● **Work instructions**: Every record that follows should appear again in your answer, exactly the same.

-------- Records provided

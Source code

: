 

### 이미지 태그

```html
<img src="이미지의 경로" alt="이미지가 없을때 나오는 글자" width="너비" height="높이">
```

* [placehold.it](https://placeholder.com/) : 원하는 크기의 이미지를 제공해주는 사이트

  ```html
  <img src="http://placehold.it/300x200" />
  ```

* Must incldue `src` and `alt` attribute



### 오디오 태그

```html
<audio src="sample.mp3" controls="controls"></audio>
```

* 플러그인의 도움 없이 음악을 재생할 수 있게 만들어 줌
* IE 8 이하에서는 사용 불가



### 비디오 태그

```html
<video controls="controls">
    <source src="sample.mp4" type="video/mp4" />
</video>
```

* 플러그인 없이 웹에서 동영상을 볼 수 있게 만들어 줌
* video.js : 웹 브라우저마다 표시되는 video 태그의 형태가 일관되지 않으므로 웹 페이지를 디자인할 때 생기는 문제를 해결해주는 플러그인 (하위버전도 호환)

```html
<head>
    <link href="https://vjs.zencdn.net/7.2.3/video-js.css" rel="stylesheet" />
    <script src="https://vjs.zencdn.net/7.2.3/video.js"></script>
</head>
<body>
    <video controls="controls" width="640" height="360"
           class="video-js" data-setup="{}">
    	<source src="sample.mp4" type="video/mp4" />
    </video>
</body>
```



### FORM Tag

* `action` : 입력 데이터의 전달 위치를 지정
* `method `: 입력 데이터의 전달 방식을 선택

----------------

● **Response area**:
Source code

: 

### 이미지 태그

```html
<img src="이미지의 경로" alt="이미지가 없을때 나오는 글자" width="너비" height="높이">
```

* [placehold.it](https://placeholder.com/) : 원하는 크기의 이미지를 제공해주는 사이트

  ```html
  <img src="http://placehold.it/300x200" />
  ```

* Must incldue `src` and `alt` attribute



### 오디오 태그

```html
<audio src="sample.mp3" controls="controls"></audio>
```

* 플러그인의 도움 없이 음악을 재생할 수 있게 만들어 줌
* IE 8 이하에서는 사용 불가



### 비디오 태그

```html
<video controls="controls">
    <source src="sample.mp4" type="video/mp4" />
</video>
```

* 플러그인 없이 웹에서 동영상을 볼 수 있게 만들어 줌
* video.js : 웹 브라우저마다 표시되는 video 태그의 형태가 일관되지 않으므로 웹 페이지를 디자인할 때 생기는 문제를 해결해주는 플러그인 (하위버전도 호환)

```html
<head>
    <link href="https://vjs.zencdn.net/7.2.3/video-js.css" rel="stylesheet" />
    <script src="https://vjs.zencdn.net/7.2.3/video.js"></script>
</head>
<body>
    <video controls="controls" width="640" height="360"
           class="video-js" data-setup="{}">
    	<source src="sample.mp4" type="video/mp4" />
    </video>
</body>
```



### FORM Tag

* `action` : 입력 데이터의 전달 위치를 지정
* `method `: 입력 데이터의 전달 방식을 선택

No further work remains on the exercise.